**DIRECTIONS FOR THIS TASK**
Find the string "方式传递的" in the listing and report every line that has it.

**DATASET**
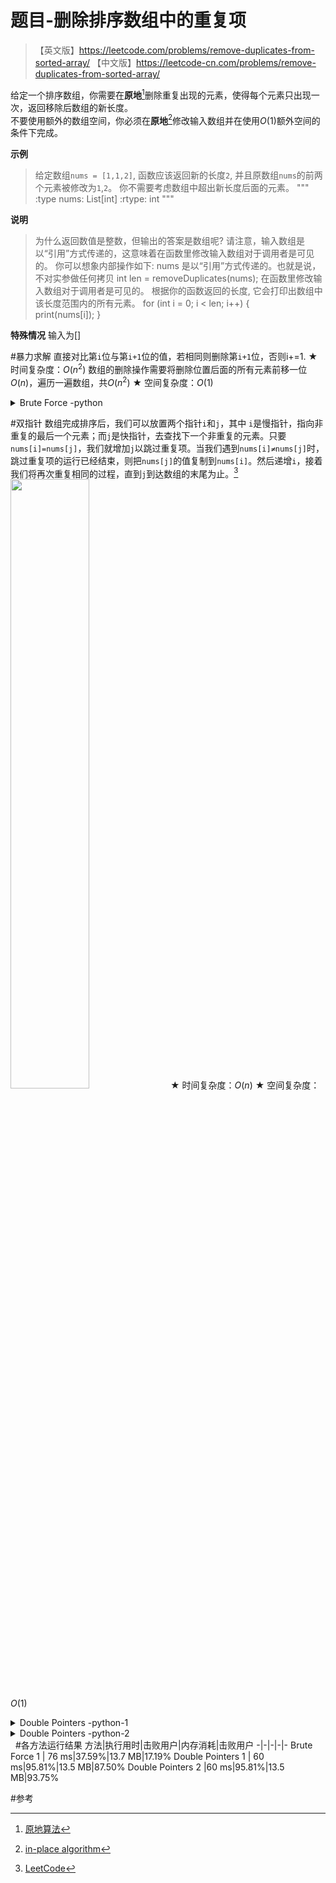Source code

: # 题目-删除排序数组中的重复项
>【英文版】https://leetcode.com/problems/remove-duplicates-from-sorted-array/
>【中文版】https://leetcode-cn.com/problems/remove-duplicates-from-sorted-array/<br>

给定一个排序数组，你需要在**原地**[^in-place-cn]删除重复出现的元素，使得每个元素只出现一次，返回移除后数组的新长度。<br>不要使用额外的数组空间，你必须在**原地**[^in-place-en]修改输入数组并在使用$O(1)$额外空间的条件下完成。

**示例**
>给定数组`nums = [1,1,2]`, 
>函数应该返回新的长度`2`, 并且原数组`nums`的前两个元素被修改为`1`,`2`。 
>你不需要考虑数组中超出新长度后面的元素。
> """
>:type nums: List[int]
>:rtype: int
>"""

**说明**
>为什么返回数值是整数，但输出的答案是数组呢?
>请注意，输入数组是以“引用”方式传递的，这意味着在函数里修改输入数组对于调用者是可见的。
>你可以想象内部操作如下:
>nums 是以“引用”方式传递的。也就是说，不对实参做任何拷贝
>int len = removeDuplicates(nums);
>在函数里修改输入数组对于调用者是可见的。
>根据你的函数返回的长度, 它会打印出数组中该长度范围内的所有元素。
>for (int i = 0; i < len; i++) {
>&emsp;&emsp;print(nums[i]);
>}

**特殊情况**
输入为[]

#暴力求解
直接对比第`i`位与第`i+1`位的值，若相同则删除第`i+1`位，否则i+=1.
★ 时间复杂度：$O(n^2)$
数组的删除操作需要将删除位置后面的所有元素前移一位$O(n)$，遍历一遍数组，共$O(n^2)$
★ 空间复杂度：$O(1)$
<details>
<summary>Brute Force -python</summary>

<pre><code>
class Solution(object):
    def removeDuplicates(self, nums):
        i=0
        while i!=(len(nums)-1) and nums:
            if nums[i]==nums[i+1]:
                nums.pop(i+1)
            else:
                i += 1

        return len(nums)
</code></pre>
Runtime: 76 ms, faster than 37.59% of Python online submissions for Remove Duplicates from Sorted Array.<br>Memory Usage: 13.7 MB, less than 17.19% of Python online submissions for Remove Duplicates from Sorted Array.<br>
因为删除操作回影响数组长度，每次都要重新计算len(nums)，采用逆遍历可以避免。
</details>

#双指针
数组完成排序后，我们可以放置两个指针`i`和`j`，其中 `i`是慢指针，指向非重复的最后一个元素；而`j`是快指针，去查找下一个非重复的元素。只要`nums[i]=nums[j]`，我们就增加`j`以跳过重复项。当我们遇到`nums[i]≠nums[j]`时，跳过重复项的运行已经结束，则把`nums[j]`的值复制到`nums[i]`。然后递增`i`，接着我们将再次重复相同的过程，直到`j`到达数组的末尾为止。[^LeetCode]
<img src="https://raw.githubusercontent.com/Amyoyoyo/media/master/blog/doublepointers.gif" width=50% height=50%>
★ 时间复杂度：$O(n)$
★ 空间复杂度：$O(1)$

<details>
<summary>Double Pointers -python-1</summary>

<pre><code>
class Solution(object):
    def removeDuplicates(self, nums):
        i=0
        j=i+1
        while j!=len(nums) and nums:
            if nums[i]==nums[j]:
                j+=1
            else:
                nums[i+1]=nums[j]
                i+=1
                j+=1
        return i+1
</code></pre>
Runtime: 60 ms, faster than 95.81% of Python online submissions for Remove Duplicates from Sorted Array.<br>Memory Usage: 13.5 MB, less than 87.50% of Python online submissions for Remove Duplicates from Sorted Array.<br>代码可精简部分：<br>1. j+=1在if和else后都出现，之间放在while循环里不同判断
&nbsp;
</details>
<details>
<summary>Double Pointers -python-2</summary>

<pre><code>
class Solution(object):
    def removeDuplicates(self, nums):
        i=0
        j=i+1
        while j!=len(nums) and nums:
            if nums[i]!=nums[j]:
                nums[i + 1] = nums[j]
                i += 1
            j+=1
        return i+1
</code></pre>
Runtime: 60 ms, faster than 95.81% of Python online submissions for Remove Duplicates from Sorted Array.
Memory Usage: 13.5 MB, less than 93.75% of Python online submissions for Remove Duplicates from Sorted Array.
</details>
&nbsp;
#各方法运行结果
方法|执行用时|击败用户|内存消耗|击败用户
-|-|-|-|-
Brute Force 1 | 76 ms|37.59%|13.7 MB|17.19%
Double Pointers 1 | 60 ms|95.81%|13.5 MB|87.50%
Double Pointers 2 |60 ms|95.81%|13.5 MB|93.75%



#参考
[^LeetCode]: [LeetCode](https://leetcode-cn.com/problems/remove-duplicates-from-sorted-array/)
[^in-place-cn]: [原地算法](https://baike.baidu.com/item/%E5%8E%9F%E5%9C%B0%E7%AE%97%E6%B3%95)
[^in-place-en]: [in-place algorithm](https://en.wikipedia.org/wiki/In-place_algorithm)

**RESULT OF THE TASK**
>请注意，输入数组是以“引用”方式传递的，这意味着在函数里修改输入数组对于调用者是可见的。
>nums 是以“引用”方式传递的。也就是说，不对实参做任何拷贝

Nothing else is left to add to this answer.